Movie Review By Andrea Chase
You know, I just adore a good conspiracy flick. Shadow governments. Black ops. Megalomaniac generals going nuts. It's enough to set my pulse racing. This is why I'm particularly ticked off about "Most Wanted." It's awash with subterfuge, double-crosses and those nasty espionage-type moles, but it sacrifices logic for moves that may look good on film, but look dumb in context.
Keenen Ivory Wayans, who also wrote the script, plays a good guy marine sent to play sniper in the sand during Desert Storm. When his orders include taking out a ten-year-old boy, he balks and, in an ironic turn of events, he accidentally kills his commanding officer instead. The military, though, doesn't have a highly developed sense of the ironic, so Wayans ends up sentenced to death for first-degree murder. Ah, but shades of "La Femme Nikita," he's sprung by a covert government unit that specializes in assassination And offered the chance to join in exchange for his life. Well, you know what they say when something seems too good to be true. Before you can say "Lee Harvey Oswald" the first lady is dead and the innocent Wayans has been set up as the patsy.

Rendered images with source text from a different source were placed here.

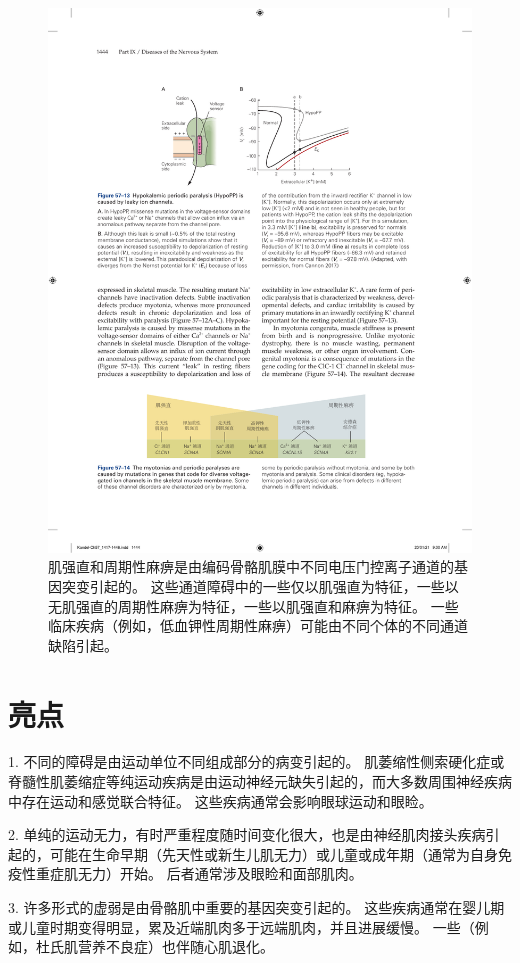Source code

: \begin{figure}[htbp]
	\centering
	\includegraphics[width=0.85\linewidth]{chap57/fig_57_14}
	\caption{肌强直和周期性麻痹是由编码骨骼肌膜中不同电压门控离子通道的基因突变引起的。
		这些通道障碍中的一些仅以肌强直为特征，一些以无肌强直的周期性麻痹为特征，一些以肌强直和麻痹为特征。
		一些临床疾病（例如，低血钾性周期性麻痹）可能由不同个体的不同通道缺陷引起。}
	\label{fig:57_14}
\end{figure}



\section{亮点}

1. 不同的障碍是由运动单位不同组成部分的病变引起的。
肌萎缩性侧索硬化症或脊髓性肌萎缩症等纯运动疾病是由运动神经元缺失引起的，而大多数周围神经疾病中存在运动和感觉联合特征。
这些疾病通常会影响眼球运动和眼睑。


2. 单纯的运动无力，有时严重程度随时间变化很大，也是由神经肌肉接头疾病引起的，可能在生命早期（先天性或新生儿肌无力）或儿童或成年期（通常为自身免疫性重症肌无力）开始。
后者通常涉及眼睑和面部肌肉。


3. 许多形式的虚弱是由骨骼肌中重要的基因突变引起的。
这些疾病通常在婴儿期或儿童时期变得明显，累及近端肌肉多于远端肌肉，并且进展缓慢。
一些（例如，杜氏肌营养不良症）也伴随心肌退化。


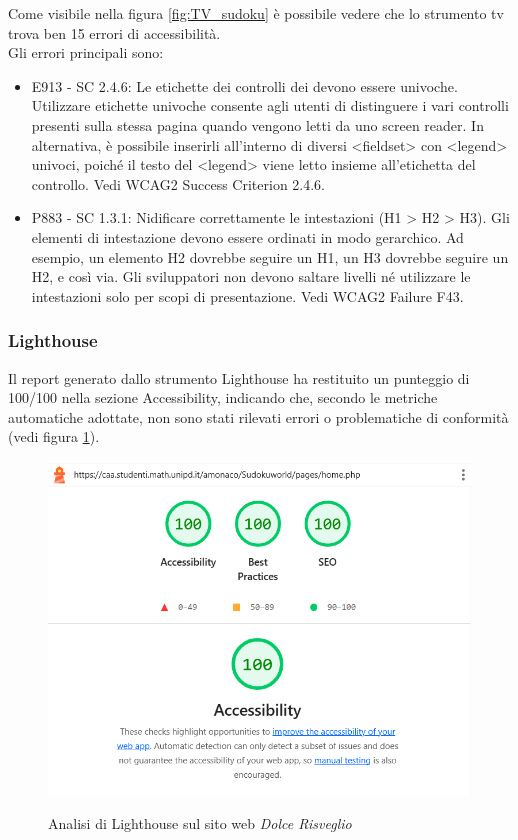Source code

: \noindent Come visibile nella figura \ref{fig:TV_sudoku} è possibile vedere che lo strumento \acrshort{tv} trova ben 15 errori di accessibilità.\\
Gli errori principali sono: 
\begin{itemize}
    \item E913 - SC 2.4.6: Le etichette dei controlli dei  devono essere univoche. Utilizzare etichette univoche consente agli utenti di distinguere i vari controlli presenti sulla stessa pagina quando vengono letti da uno screen reader. In alternativa, è possibile inserirli all’interno di diversi <fieldset> con <legend> univoci, poiché il testo del <legend> viene letto insieme all’etichetta del controllo. Vedi WCAG2 Success Criterion 2.4.6.
    \item P883 - SC 1.3.1: Nidificare correttamente le intestazioni (H1 > H2 > H3). Gli elementi di intestazione devono essere ordinati in modo gerarchico. Ad esempio, un elemento H2 dovrebbe seguire un H1, un H3 dovrebbe seguire un H2, e così via. Gli sviluppatori non devono saltare livelli né utilizzare le intestazioni solo per scopi di presentazione. Vedi WCAG2 Failure F43.
\end{itemize}

\subsubsection{Lighthouse}
\noindent Il report generato dallo strumento Lighthouse ha restituito un punteggio di 100/100 nella sezione Accessibility, indicando che, secondo le metriche automatiche adottate, non sono stati rilevati errori o problematiche di conformità (vedi figura \ref{fig:Lighthouse_sudoku}).
\begin{figure}[H]
    \centering
    \includegraphics[width=0.6\linewidth, alt={Screenshot dell'analisi di Lighthouse sul sito web SudokuWorld}]{img/Lighthouse_sudoku.png}
    \caption{Analisi di Lighthouse sul sito web \textit{Dolce Risveglio}}\label{fig:Lighthouse_sudoku}
\end{figure}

He takes it on the lam with an innocent bystander who shouldn't have been using a video camera. Meanwhile his old boss, a testosterone-spitting Jon Voight, has seen to it that there's a ten-million dollar reward on his head and that his face is plastered everywhere. How will Wayans save the day? By outsmarting the world, of course. And this is where those dumb moves come in. Why, when his face is better known than Elvis', would Wayans walk the streets of L.A.? So that the film has an excuse for a traffic pile-up. Why would he turn over the only copy of a video tape that could save him? To make the film last more than an hour. Why does the fictitious first lady bear such a striking to Hillary Clinton? Because some people have a problem with strong women. But I digress.
Wayans made his name doing unsohpisticated comedy really well. Unfortunately, it's a formula that didn't work here. "Most Wanted" ain't.